The second chart (below) shows what the necessary asset balance is based on various rates of return. The calculation is extremely straightforward – take the amount that has to be earned each year, and divide that amount by the rate of return the fund is going to deliver:
As can be seen, at a rate of return of 7.75%, which is CalPERS (and most other government worker pension funds) official long-term projected rate of return, “only” $545 billion in assets are necessary for these funds to be “fully funded.” But if this rate of return is dropped by a few percentage points, the necessary assets mushroom. What if pension funds were required to stop making risky investments and instead had to buy treasury bills? Don’t be surprised if that is necessary someday – for example when nobody else will buy T-bills… What an elegant solution to the challenges posed by quantitative easing. But California’s pension funds would go from being fully funded at $545 billion to being only 39% funded – and the necessary asset balance would increase by $864 billion to $1.4 trillion.
The reason we don’t hear more about the serious discussions over what the real long-term rate of return should be for these massive funds is because they are occurring behind closed doors, and the reason for that should be clear by studying the above table. How on earth would Californian taxpayers cough up $864 billion? How and when will the actuaries and investment experts deliver this shock to the system?
Because current pension benefits have a cost-of-living-adjustment cap of 2% that is lifted as soon as the purchasing power of the pension benefit erodes to between 75% and 80% of the original award, don’t expect inflation to bail out the government worker pension system. Even more alarming than the nominal projection of 7.75% used by CalPERS is their real rate of return – they assume 3.0% inflation and expect an inflation-adjusted return of 4.75%. That may have been possible in the days when asset bubbles were inflating which collateralized what is now $50 trillion in debt (commercial, household and government combined) in the U.S., but those days are done.
Even if pension funds – that in aggregate in the U.S. currently manage about $3.0 trillion in assets – could earn a 4.75% (long-term, after inflation) return, they would do so by beating the market. This means other market participants, i.e., individual small investors with their 401Ks, would lose. This predatory relationship between large public sector pension funds and the small investors is ignored by apologists for public sector pension funds, who both claim “Wall Street” is to blame for the 2007 market crash, yet rely on Wall Street to deliver for them, decade after decade, higher than market rates of return.

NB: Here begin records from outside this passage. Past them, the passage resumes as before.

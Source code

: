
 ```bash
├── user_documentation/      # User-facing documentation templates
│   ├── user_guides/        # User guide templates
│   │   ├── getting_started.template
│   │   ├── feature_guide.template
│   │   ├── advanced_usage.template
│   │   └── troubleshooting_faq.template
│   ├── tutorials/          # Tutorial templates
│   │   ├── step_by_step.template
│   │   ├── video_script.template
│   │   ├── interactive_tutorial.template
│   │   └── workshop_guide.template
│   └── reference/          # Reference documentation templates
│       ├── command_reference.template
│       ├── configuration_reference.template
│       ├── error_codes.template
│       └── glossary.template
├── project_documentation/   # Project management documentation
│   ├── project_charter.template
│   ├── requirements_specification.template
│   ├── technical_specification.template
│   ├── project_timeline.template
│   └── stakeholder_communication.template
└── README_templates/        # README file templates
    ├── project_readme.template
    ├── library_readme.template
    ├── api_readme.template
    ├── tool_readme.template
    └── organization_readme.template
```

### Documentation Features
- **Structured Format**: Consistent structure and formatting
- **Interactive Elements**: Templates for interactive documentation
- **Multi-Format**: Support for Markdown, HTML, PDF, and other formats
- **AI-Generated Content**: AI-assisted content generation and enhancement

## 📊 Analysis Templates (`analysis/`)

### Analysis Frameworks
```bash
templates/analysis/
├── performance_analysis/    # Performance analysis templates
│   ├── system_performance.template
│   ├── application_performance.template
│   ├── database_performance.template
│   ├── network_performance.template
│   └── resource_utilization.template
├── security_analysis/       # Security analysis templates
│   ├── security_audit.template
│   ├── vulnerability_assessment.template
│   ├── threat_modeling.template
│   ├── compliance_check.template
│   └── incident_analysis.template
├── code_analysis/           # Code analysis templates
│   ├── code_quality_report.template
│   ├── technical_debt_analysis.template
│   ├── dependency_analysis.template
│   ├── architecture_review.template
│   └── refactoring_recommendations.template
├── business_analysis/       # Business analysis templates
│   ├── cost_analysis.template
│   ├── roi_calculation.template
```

Finally, if taxpayers are to fund market investments for the purposes of augmenting the retirement assets available to workers in the United States, it should be for ALL workers, not just government workers. As it is, however, the existence of gigantic, aggressively managed funds whose entire risk is borne by taxpayers creates a dangerous distortion in the investment market. It is ridiculous that in an era of unavoidable debt reduction, when the federal composite borrowing rate is less than 1% per year, taxpayer supported Wall Street entities – i.e., government worker pension funds – are claiming they can earn 7.75% per year. The longer they cling to this fiction, elevating their portfolio risk to achieve the unachievable, the more volatile the entire market will become.
Policymakers have to face the fact that when these projected rates of return come down, and they will, government worker pensions as they are currently formulated will disappear. Hiding behind the “complexity” of this issue, and instead echoing the sanguine talking points of CalPERS spokespersons who have not sat in the closed door meetings, is simply irresponsible.